-- Work item --
Reproduce the records below exactly, but only between the lines holding "jibber jabber from" and "facts here, then", inclusive.

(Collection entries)
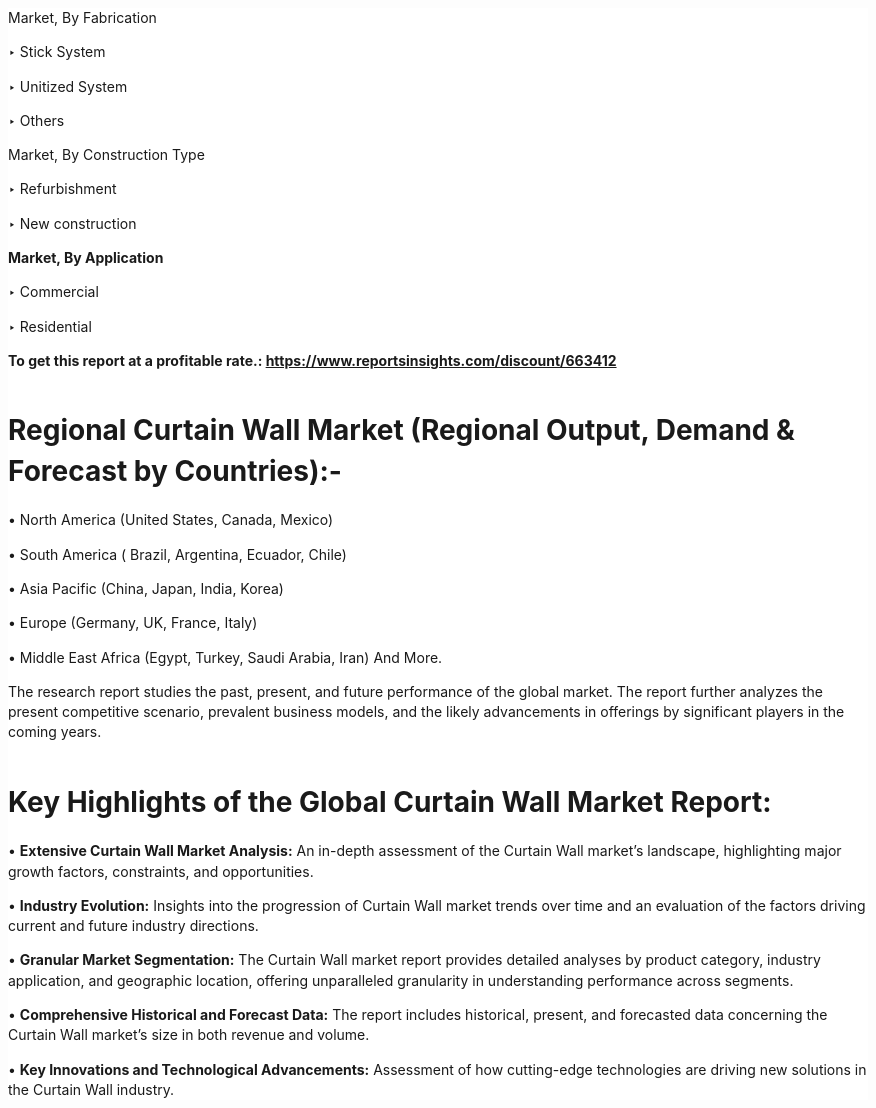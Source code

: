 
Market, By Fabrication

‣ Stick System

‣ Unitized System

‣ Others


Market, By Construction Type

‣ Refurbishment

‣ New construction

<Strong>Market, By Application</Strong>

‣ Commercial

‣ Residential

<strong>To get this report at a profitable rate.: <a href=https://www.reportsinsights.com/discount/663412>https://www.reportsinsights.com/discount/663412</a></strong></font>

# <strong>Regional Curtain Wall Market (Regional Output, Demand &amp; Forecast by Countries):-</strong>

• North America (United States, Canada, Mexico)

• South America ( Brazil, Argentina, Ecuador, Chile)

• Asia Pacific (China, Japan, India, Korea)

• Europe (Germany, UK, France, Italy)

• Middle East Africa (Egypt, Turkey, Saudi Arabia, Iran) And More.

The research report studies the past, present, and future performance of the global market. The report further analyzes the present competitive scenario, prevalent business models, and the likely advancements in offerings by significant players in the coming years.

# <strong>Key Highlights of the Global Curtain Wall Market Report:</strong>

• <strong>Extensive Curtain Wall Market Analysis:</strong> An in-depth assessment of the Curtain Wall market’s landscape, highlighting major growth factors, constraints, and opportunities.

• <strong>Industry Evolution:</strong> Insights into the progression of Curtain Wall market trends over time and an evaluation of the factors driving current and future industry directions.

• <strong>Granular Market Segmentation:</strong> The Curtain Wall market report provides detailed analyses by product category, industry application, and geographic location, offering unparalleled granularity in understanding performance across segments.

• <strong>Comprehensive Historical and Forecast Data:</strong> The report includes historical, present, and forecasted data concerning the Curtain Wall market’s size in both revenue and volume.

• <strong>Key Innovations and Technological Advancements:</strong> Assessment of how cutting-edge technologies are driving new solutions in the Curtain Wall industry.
...
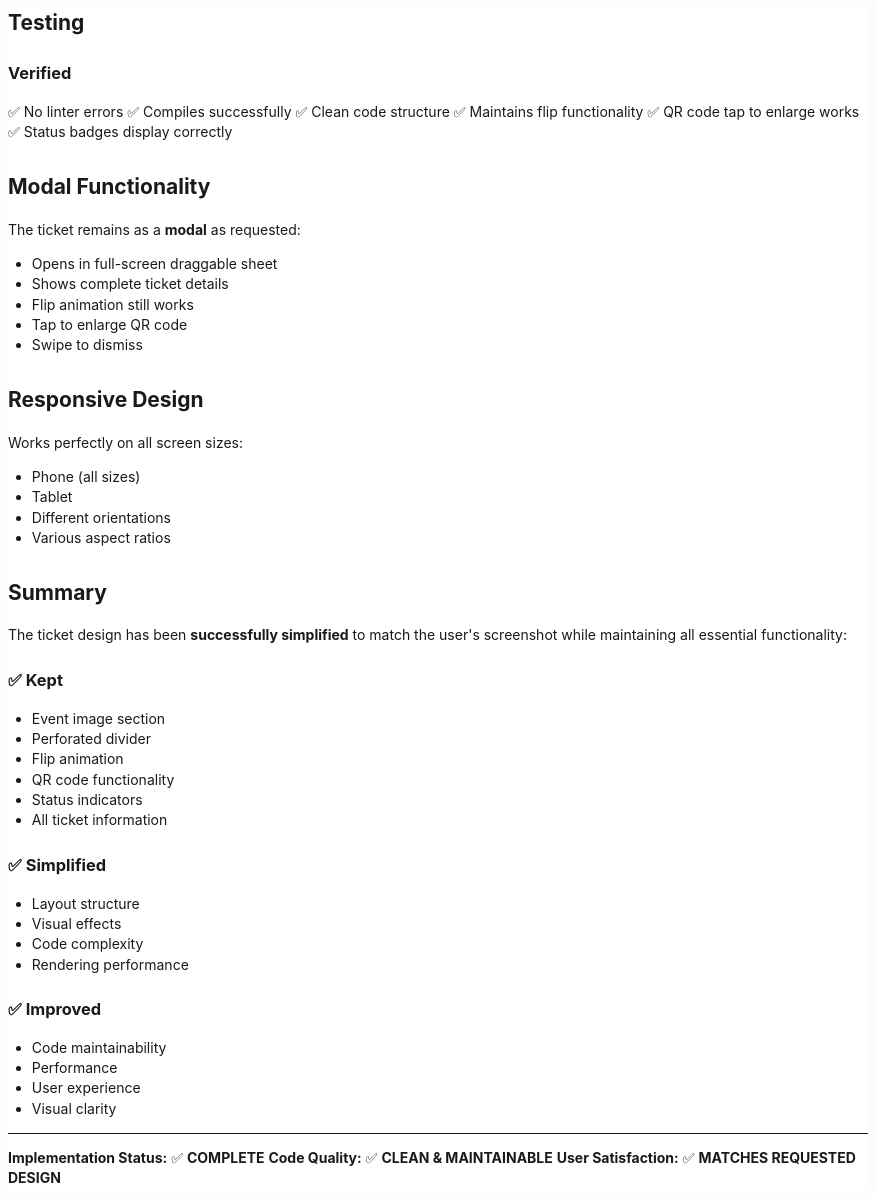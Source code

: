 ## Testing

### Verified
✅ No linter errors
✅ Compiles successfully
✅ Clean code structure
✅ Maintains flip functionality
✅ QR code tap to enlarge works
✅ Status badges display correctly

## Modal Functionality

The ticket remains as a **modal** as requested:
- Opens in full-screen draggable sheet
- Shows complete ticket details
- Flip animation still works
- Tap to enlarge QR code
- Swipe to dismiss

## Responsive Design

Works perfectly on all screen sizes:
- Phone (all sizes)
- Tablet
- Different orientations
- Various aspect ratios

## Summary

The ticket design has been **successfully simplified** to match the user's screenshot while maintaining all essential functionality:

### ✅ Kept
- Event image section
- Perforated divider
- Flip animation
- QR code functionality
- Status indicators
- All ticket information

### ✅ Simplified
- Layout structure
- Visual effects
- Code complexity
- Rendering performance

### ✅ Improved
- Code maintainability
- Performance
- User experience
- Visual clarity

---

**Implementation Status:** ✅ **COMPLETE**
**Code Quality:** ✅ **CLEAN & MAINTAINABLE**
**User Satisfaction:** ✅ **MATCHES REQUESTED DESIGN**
* * *
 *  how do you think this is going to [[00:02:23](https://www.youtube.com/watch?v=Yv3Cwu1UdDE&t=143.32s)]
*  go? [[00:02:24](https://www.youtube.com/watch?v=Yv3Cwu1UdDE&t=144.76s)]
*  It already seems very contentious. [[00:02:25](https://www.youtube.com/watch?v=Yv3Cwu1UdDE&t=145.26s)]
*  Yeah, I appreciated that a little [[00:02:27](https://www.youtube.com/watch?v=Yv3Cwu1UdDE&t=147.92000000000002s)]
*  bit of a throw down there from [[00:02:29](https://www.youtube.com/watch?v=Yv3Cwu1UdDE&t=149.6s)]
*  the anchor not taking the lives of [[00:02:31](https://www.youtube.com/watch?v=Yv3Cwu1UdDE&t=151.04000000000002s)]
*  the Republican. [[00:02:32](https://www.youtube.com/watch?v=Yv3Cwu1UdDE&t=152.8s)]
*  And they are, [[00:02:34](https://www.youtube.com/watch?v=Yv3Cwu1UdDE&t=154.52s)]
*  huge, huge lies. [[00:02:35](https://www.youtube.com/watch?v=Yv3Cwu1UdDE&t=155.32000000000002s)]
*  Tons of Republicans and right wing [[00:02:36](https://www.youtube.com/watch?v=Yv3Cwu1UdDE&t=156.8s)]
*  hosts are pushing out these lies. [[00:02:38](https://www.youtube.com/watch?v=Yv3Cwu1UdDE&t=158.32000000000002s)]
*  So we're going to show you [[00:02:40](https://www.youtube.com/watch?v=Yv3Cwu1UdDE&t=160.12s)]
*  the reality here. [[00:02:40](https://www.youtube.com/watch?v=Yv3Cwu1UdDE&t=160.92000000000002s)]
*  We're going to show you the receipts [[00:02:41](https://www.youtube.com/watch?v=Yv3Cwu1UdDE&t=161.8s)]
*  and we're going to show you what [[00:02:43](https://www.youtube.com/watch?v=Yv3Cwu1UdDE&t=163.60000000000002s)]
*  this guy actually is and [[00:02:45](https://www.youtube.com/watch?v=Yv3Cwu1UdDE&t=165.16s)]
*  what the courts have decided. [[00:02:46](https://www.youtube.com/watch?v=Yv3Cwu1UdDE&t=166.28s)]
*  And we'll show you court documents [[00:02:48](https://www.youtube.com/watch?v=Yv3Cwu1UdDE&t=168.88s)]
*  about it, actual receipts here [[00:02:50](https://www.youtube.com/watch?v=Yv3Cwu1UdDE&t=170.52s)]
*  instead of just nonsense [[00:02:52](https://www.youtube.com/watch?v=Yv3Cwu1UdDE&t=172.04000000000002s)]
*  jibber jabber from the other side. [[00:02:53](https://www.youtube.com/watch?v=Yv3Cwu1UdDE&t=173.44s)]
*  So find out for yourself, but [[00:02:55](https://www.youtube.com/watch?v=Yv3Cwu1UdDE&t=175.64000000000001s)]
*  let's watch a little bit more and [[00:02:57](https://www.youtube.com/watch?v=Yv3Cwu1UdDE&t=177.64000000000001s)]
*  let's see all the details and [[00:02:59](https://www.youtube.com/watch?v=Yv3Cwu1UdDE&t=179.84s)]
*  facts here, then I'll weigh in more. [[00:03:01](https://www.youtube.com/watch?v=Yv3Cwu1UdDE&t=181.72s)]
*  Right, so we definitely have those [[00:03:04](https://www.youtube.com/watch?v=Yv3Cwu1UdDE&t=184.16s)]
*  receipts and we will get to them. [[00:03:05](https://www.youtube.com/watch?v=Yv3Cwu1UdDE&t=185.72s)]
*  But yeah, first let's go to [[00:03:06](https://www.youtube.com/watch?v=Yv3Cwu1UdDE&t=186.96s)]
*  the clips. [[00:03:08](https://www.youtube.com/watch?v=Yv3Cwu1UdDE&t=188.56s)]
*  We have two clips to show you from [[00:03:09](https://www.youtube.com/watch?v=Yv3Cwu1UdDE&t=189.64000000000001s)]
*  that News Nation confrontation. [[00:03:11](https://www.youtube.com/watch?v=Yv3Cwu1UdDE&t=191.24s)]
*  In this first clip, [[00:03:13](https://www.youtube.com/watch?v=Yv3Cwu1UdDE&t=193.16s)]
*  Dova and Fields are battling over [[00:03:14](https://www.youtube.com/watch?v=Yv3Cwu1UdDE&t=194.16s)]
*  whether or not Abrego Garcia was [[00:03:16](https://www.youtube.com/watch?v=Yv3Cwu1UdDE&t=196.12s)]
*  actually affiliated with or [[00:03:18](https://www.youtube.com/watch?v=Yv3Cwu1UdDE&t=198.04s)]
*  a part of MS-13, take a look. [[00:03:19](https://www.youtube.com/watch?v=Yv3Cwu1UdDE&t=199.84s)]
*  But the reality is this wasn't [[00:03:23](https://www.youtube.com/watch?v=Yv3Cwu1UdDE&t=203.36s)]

-- Answer to this problem --
*  jibber jabber from the other side. [[00:02:53](https://www.youtube.com/watch?v=Yv3Cwu1UdDE&t=173.44s)]
*  So find out for yourself, but [[00:02:55](https://www.youtube.com/watch?v=Yv3Cwu1UdDE&t=175.64000000000001s)]
*  let's watch a little bit more and [[00:02:57](https://www.youtube.com/watch?v=Yv3Cwu1UdDE&t=177.64000000000001s)]
*  let's see all the details and [[00:02:59](https://www.youtube.com/watch?v=Yv3Cwu1UdDE&t=179.84s)]
*  facts here, then I'll weigh in more. [[00:03:01](https://www.youtube.com/watch?v=Yv3Cwu1UdDE&t=181.72s)]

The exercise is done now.